LTH14 commented 1 year ago
  1. The EMA is not used during training. Instead, it is a trick to stabilize the final checkpoint and is also used in MaskGIT. I'm sure our vq-tokenizer uses the same training setting as the MaskGIT tokenizer (except for the aforementioned augmentation), as they are trained using the exact same training codebase and configurations. The 'target' fields in 'g_optimizer' and 'd_optimizer' contain the exact weights for the tokenizer and the discriminator, respectively.

  2. I also wish to do so. Unfortunately, I use the vq-tokenizer training script provided by Google during my internship, so I cannot decide whether to release it or not.

  3. Similar to VQGAN, both our vq-tokenizer and MaskGIT vq-tokenzier training uses a constant learning rate. So in practice we just keep it running forever and stop after we saw the loss converge. In our case, after 1000K steps the vq-tokenizer loss has only minor fluctuations, and also won't affect the second stage generation/linear probing performance. All other hyper params are the same. You can refer here for the hyper parameters.

Hope these help!

ttccxx commented 1 year ago

Hi! Thanks for your precious work and discussion. I have a specific question about training VQGAN: how do you compute the perceptual loss? I see that vanilla VQGAN applies some linear layers after feature difference between input and reconstruction (https://github.com/CompVis/taming-transformers/blob/master/taming/modules/losses/lpips.py), but I can not find these parameters in your shared ckpt. Do you use a different implementation?

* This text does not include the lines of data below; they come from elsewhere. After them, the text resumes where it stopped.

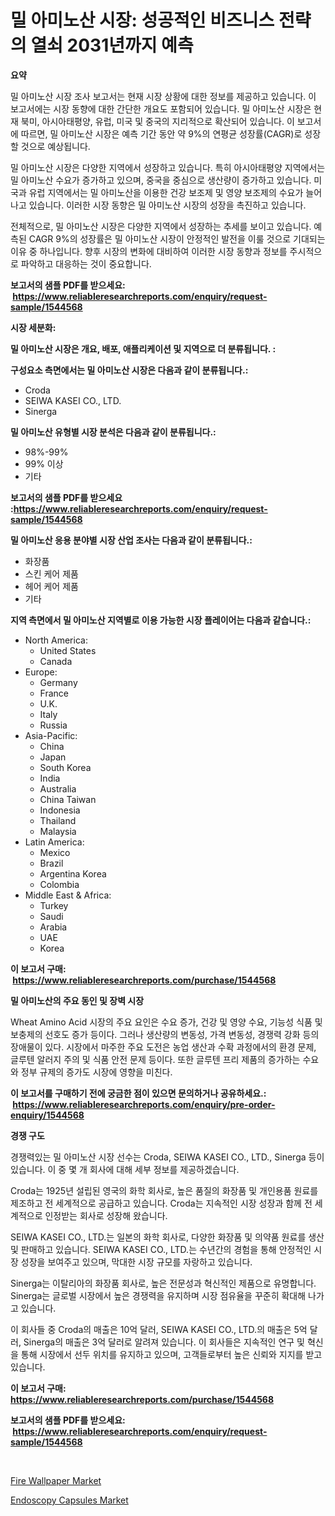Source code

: <p><h1>밀 아미노산 시장: 성공적인 비즈니스 전략의 열쇠 2031년까지 예측</h1></p><p><strong>요약</strong></p>
<p><p>밀 아미노산 시장 조사 보고서는 현재 시장 상황에 대한 정보를 제공하고 있습니다. 이 보고서에는 시장 동향에 대한 간단한 개요도 포함되어 있습니다. 밀 아미노산 시장은 현재 북미, 아시아태평양, 유럽, 미국 및 중국의 지리적으로 확산되어 있습니다. 이 보고서에 따르면, 밀 아미노산 시장은 예측 기간 동안 약 9%의 연평균 성장률(CAGR)로 성장할 것으로 예상됩니다.</p><p>밀 아미노산 시장은 다양한 지역에서 성장하고 있습니다. 특히 아시아태평양 지역에서는 밀 아미노산 수요가 증가하고 있으며, 중국을 중심으로 생산량이 증가하고 있습니다. 미국과 유럽 지역에서는 밀 아미노산을 이용한 건강 보조제 및 영양 보조제의 수요가 늘어나고 있습니다. 이러한 시장 동향은 밀 아미노산 시장의 성장을 촉진하고 있습니다.</p><p>전체적으로, 밀 아미노산 시장은 다양한 지역에서 성장하는 추세를 보이고 있습니다. 예측된 CAGR 9%의 성장률은 밀 아미노산 시장이 안정적인 발전을 이룰 것으로 기대되는 이유 중 하나입니다. 향후 시장의 변화에 대비하여 이러한 시장 동향과 정보를 주시적으로 파악하고 대응하는 것이 중요합니다.</p></p>
<p><strong>보고서의 샘플 PDF를 받으세요: &nbsp;<a href="https://www.reliableresearchreports.com/enquiry/request-sample/1544568">https://www.reliableresearchreports.com/enquiry/request-sample/1544568</a></strong></p>
<p><strong>시장 세분화:</strong></p>
<p><strong> 밀 아미노산 시장은 개요, 배포, 애플리케이션 및 지역으로 더 분류됩니다. :</strong></p>
<p><strong>구성요소 측면에서는 밀 아미노산 시장은 다음과 같이 분류됩니다.:</strong></p>
<p><ul><li>Croda</li><li>SEIWA KASEI CO., LTD.</li><li>Sinerga</li></ul></p>
<p><strong> 밀 아미노산 유형별 시장 분석은 다음과 같이 분류됩니다.:</strong></p>
<p><ul><li>98%-99%</li><li>99% 이상</li><li>기타</li></ul></p>
<p><strong>보고서의 샘플 PDF를 받으세요 :<a href="https://www.reliableresearchreports.com/enquiry/request-sample/1544568">https://www.reliableresearchreports.com/enquiry/request-sample/1544568</a></strong></p>
<p><strong> 밀 아미노산 응용 분야별 시장 산업 조사는 다음과 같이 분류됩니다.:</strong></p>
<p><ul><li>화장품</li><li>스킨 케어 제품</li><li>헤어 케어 제품</li><li>기타</li></ul></p>
<p><strong>지역 측면에서 밀 아미노산 지역별로 이용 가능한 시장 플레이어는 다음과 같습니다.:</strong></p>
<p><ul>
    <li>
        North America:
        <ul>
            <li>United States</li>
            <li>Canada</li>
        </ul>
    </li>
    <li>
        Europe:
        <ul>
            <li>Germany</li>
            <li>France</li>
            <li>U.K.</li>
            <li>Italy</li>
            <li>Russia</li>
        </ul>
    </li>
    <li>
        Asia-Pacific:
        <ul>
            <li>China</li>
            <li>Japan</li>
            <li>South Korea</li>
            <li>India</li>
            <li>Australia</li>
            <li>China Taiwan</li>
            <li>Indonesia</li>
            <li>Thailand</li>
            <li>Malaysia</li>
        </ul>
    </li>
    <li>
        Latin America:
        <ul>
            <li>Mexico</li>
            <li>Brazil</li>
            <li>Argentina Korea</li>
            <li>Colombia</li>
        </ul>
    </li>
    <li>
        Middle East & Africa:
        <ul>
            <li>Turkey</li>
            <li>Saudi</li>
            <li>Arabia</li>
            <li>UAE</li>
            <li>Korea</li>
        </ul>
    </li>
    </ul></p>
<p><strong>이 보고서 구매: &nbsp;<a href="https://www.reliableresearchreports.com/purchase/1544568">https://www.reliableresearchreports.com/purchase/1544568</a></strong></p>
<p><strong>밀 아미노산의 주요 동인 및 장벽 시장</strong></p>
<p><p>Wheat Amino Acid 시장의 주요 요인은 수요 증가, 건강 및 영양 수요, 기능성 식품 및 보충제의 선호도 증가 등이다. 그러나 생산량의 변동성, 가격 변동성, 경쟁력 강화 등의 장애물이 있다. 시장에서 마주한 주요 도전은 농업 생산과 수확 과정에서의 환경 문제, 글루텐 알러지 주의 및 식품 안전 문제 등이다. 또한 글루텐 프리 제품의 증가하는 수요와 정부 규제의 증가도 시장에 영향을 미친다.</p></p>
<p><strong>이 보고서를 구매하기 전에 궁금한 점이 있으면 문의하거나 공유하세요.: &nbsp;<a href="https://www.reliableresearchreports.com/enquiry/pre-order-enquiry/1544568">https://www.reliableresearchreports.com/enquiry/pre-order-enquiry/1544568</a></strong></p>
<p><strong>경쟁 구도</strong></p>
<p><p>경쟁력있는 밀 아미노산 시장 선수는 Croda, SEIWA KASEI CO., LTD., Sinerga 등이 있습니다. 이 중 몇 개 회사에 대해 세부 정보를 제공하겠습니다.</p><p>Croda는 1925년 설립된 영국의 화학 회사로, 높은 품질의 화장품 및 개인용품 원료를 제조하고 전 세계적으로 공급하고 있습니다. Croda는 지속적인 시장 성장과 함께 전 세계적으로 인정받는 회사로 성장해 왔습니다.</p><p>SEIWA KASEI CO., LTD.는 일본의 화학 회사로, 다양한 화장품 및 의약품 원료를 생산 및 판매하고 있습니다. SEIWA KASEI CO., LTD.는 수년간의 경험을 통해 안정적인 시장 성장을 보여주고 있으며, 막대한 시장 규모를 자랑하고 있습니다.</p><p>Sinerga는 이탈리아의 화장품 회사로, 높은 전문성과 혁신적인 제품으로 유명합니다. Sinerga는 글로벌 시장에서 높은 경쟁력을 유지하며 시장 점유율을 꾸준히 확대해 나가고 있습니다.</p><p>이 회사들 중 Croda의 매출은 10억 달러, SEIWA KASEI CO., LTD.의 매출은 5억 달러, Sinerga의 매출은 3억 달러로 알려져 있습니다. 이 회사들은 지속적인 연구 및 혁신을 통해 시장에서 선두 위치를 유지하고 있으며, 고객들로부터 높은 신뢰와 지지를 받고 있습니다.</p></p>
<p><strong>이 보고서 구매: &nbsp; <a href="https://www.reliableresearchreports.com/purchase/1544568">https://www.reliableresearchreports.com/purchase/1544568</a></strong></p>
<p><strong>보고서의 샘플 PDF를 받으세요: &nbsp;<a href="https://www.reliableresearchreports.com/enquiry/request-sample/1544568">https://www.reliableresearchreports.com/enquiry/request-sample/1544568</a></strong><strong></strong></p>
<p>&nbsp;</p>
<p><p><a href="https://funky-papaya-cf4.notion.site/Fire-Wallpaper-Market-Dynamics-2024-2031-Also-about-Its-Market-Trends-Projections-and-Opportuniti-028a86d2eede4e19a957d43bea4df723">Fire Wallpaper Market</a></p><p><a href="https://confirmed-shield-e13.notion.site/Endoscopy-Capsules-Market-Size-and-Growth-Market-Segmentation-Regional-and-Country-Breakdowns-and-7c8903053fc9435fb02b85d535d607c9">Endoscopy Capsules Market</a></p></p>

LTH14 commented 1 year ago

Hi! Those linear layers in LPIPS loss are pre-trained and fixed during VQ-tokenizer training, so we do not need to store them in the parameters. You can get the weights for those 1x1 convs https://github.com/CompVis/taming-transformers/blob/master/taming/modules/losses/lpips.py#L28. This function will download the weights into "taming/modules/autoencoder/lpips".

ttccxx commented 1 year ago

Thanks for your reply! I didn't notice these important codes before, and I am now clear.

jackhu-bme commented 1 year ago

Hi ! Thanks for your interesting work and detailed clarification of this issue! I still have some questions when trying to train a tokenizer for medical image generation(I have tried that directly employing the pretrained vqgan on ImageNet for medical image inversing, many important structures were lost after inversing): (1) Why the architecture of tokenizer in mage follows maskGIT, (some attention blocks and bias of convs are removed compared to official vqgan), is this operation for reducing the computational cost, or for better performance when fintuning for downstream tasks? Which tokenizer(maskgit implementation of official one) is better for image generation performance? If I can choose? (2) If I choose the official implementation of vqgan, is it suitatble to train the mage with the official tokenizer (the masked encoding process)? My focus is the inpainting performance, not involving any need of fintuning for downstream tasks like image classification. Thanks again for your excellent work and patience! Your work really inspired me when I encountered problems in my project.

LTH14 commented 1 year ago

Thanks for your interest! A VQGAN pre-trained on ImageNet is likely to achieve relatively bad performance on medical data, as it is never trained on them. For (1), the reason is to save computations and be consistent with the implementation of VQGAN inside Google. The performance is nearly the same. For (2), you can use whatever vqgan for the mage tokenizer, as long as the vqgan tokenizes 256x256 images into 16x16 tokens.

jackhu-bme commented 1 year ago

Thanks a lot for your detailed reply! This really saves my time for comparing different implementation of tokenizers.